> [The data]:
++++++++++

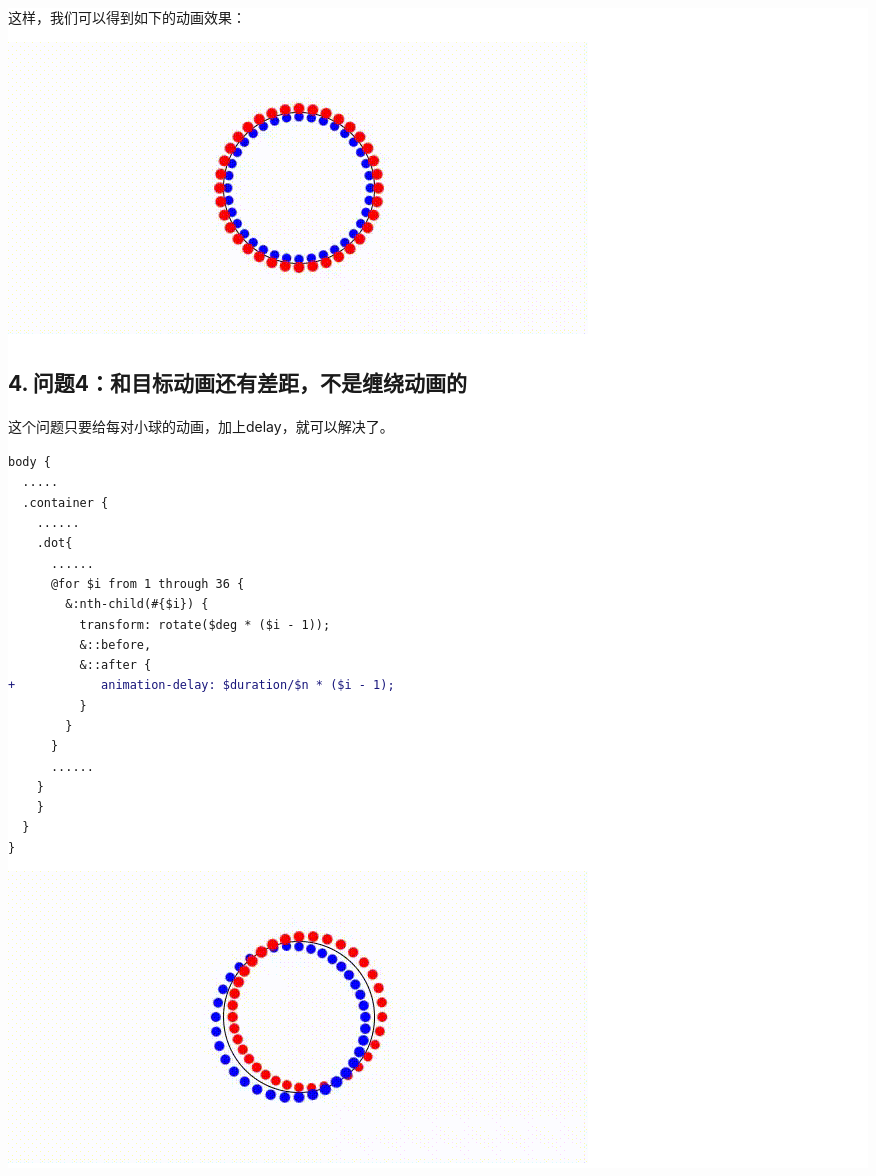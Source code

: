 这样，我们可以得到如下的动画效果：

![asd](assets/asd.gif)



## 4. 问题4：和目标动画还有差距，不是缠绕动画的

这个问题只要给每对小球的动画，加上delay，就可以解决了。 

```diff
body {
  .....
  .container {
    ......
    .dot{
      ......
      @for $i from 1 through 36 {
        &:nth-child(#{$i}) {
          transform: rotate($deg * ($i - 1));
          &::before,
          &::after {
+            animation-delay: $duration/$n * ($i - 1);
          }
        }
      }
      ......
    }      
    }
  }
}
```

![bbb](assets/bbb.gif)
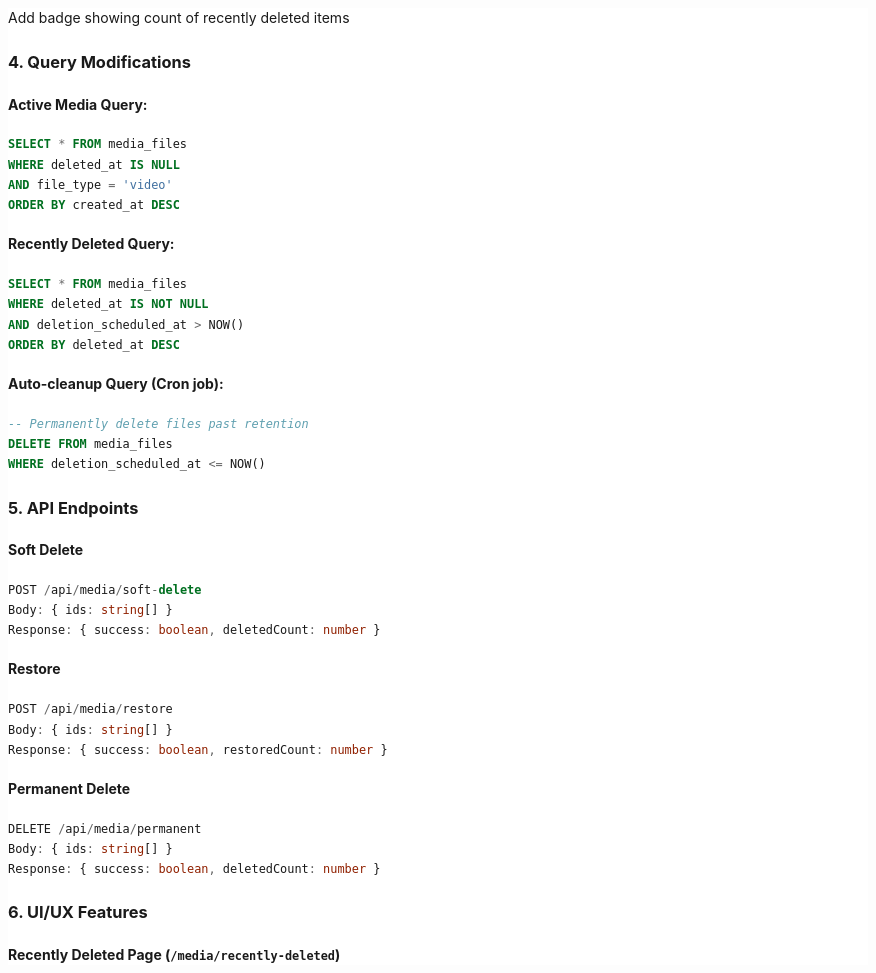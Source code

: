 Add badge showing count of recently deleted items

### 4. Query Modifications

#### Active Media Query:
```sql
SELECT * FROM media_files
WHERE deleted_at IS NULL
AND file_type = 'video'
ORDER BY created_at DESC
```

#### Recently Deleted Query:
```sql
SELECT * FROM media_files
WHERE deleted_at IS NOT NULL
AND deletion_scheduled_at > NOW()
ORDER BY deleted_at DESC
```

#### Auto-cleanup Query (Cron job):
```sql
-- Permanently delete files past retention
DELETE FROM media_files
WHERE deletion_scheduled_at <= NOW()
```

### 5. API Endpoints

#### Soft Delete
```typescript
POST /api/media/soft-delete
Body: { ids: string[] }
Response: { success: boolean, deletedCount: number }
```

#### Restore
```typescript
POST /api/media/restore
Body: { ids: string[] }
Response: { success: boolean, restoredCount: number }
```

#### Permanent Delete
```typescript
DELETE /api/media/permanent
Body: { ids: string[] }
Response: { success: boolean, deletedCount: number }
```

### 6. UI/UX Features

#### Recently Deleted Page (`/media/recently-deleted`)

++++++++++

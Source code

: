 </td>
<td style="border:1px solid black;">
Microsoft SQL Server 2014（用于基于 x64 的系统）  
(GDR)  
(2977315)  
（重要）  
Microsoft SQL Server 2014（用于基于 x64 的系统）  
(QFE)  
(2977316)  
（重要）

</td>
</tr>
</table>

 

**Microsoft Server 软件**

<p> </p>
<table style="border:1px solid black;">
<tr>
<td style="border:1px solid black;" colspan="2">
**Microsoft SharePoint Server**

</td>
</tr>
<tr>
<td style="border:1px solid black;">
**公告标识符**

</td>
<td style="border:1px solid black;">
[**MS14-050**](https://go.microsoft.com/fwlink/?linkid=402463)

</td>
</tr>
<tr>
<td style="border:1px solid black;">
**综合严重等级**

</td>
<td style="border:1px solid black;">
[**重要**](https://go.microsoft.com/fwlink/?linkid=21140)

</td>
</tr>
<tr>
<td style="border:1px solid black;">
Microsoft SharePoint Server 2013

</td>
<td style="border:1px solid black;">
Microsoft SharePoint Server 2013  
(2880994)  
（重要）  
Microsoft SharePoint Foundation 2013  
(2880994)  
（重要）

++++++++++

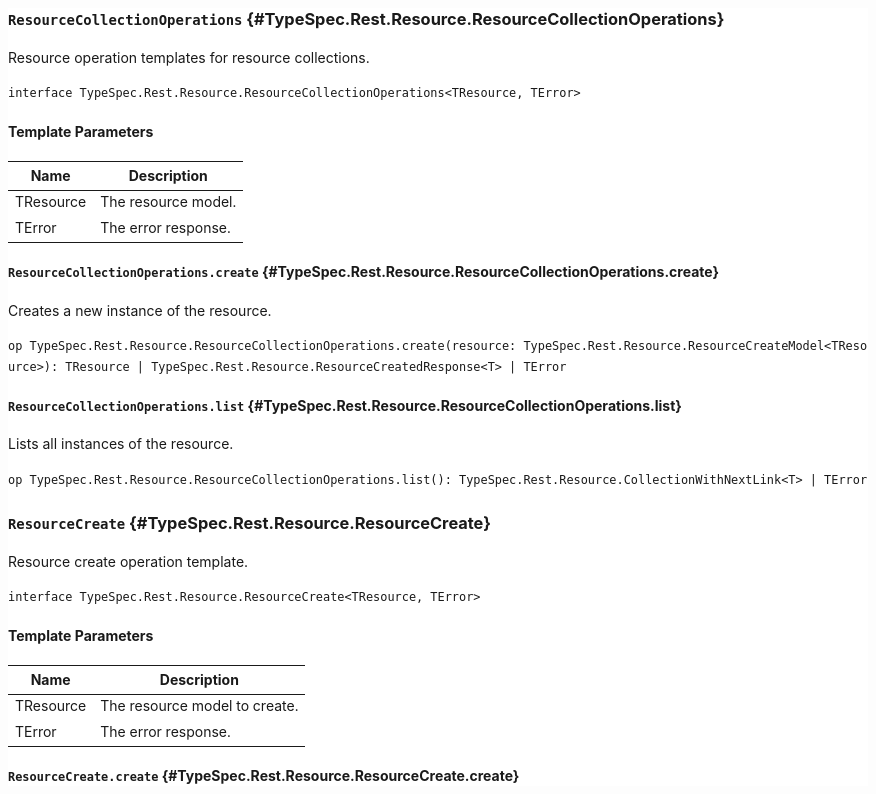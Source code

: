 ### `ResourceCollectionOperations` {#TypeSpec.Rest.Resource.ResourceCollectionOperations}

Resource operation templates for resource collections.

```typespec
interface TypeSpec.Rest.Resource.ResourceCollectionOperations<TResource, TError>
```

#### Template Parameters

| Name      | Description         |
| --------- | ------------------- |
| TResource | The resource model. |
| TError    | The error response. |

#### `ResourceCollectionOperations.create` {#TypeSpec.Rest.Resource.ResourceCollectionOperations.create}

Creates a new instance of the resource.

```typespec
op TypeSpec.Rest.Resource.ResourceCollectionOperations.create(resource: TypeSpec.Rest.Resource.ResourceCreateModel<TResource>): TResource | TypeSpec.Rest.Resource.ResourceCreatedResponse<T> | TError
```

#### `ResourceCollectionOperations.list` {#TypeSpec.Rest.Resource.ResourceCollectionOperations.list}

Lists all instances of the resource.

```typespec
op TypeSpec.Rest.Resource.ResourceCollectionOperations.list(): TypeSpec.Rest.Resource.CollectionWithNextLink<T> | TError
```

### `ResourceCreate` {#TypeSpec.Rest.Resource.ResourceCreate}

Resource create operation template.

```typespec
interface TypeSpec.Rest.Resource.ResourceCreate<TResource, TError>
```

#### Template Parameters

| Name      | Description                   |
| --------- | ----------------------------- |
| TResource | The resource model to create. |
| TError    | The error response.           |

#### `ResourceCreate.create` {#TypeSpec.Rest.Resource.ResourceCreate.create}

++++++++++

Wherever the word "Description" appears in a line of the data, copy that line.

> [Response]:
| Name      | Description         |
| Name      | Description                   |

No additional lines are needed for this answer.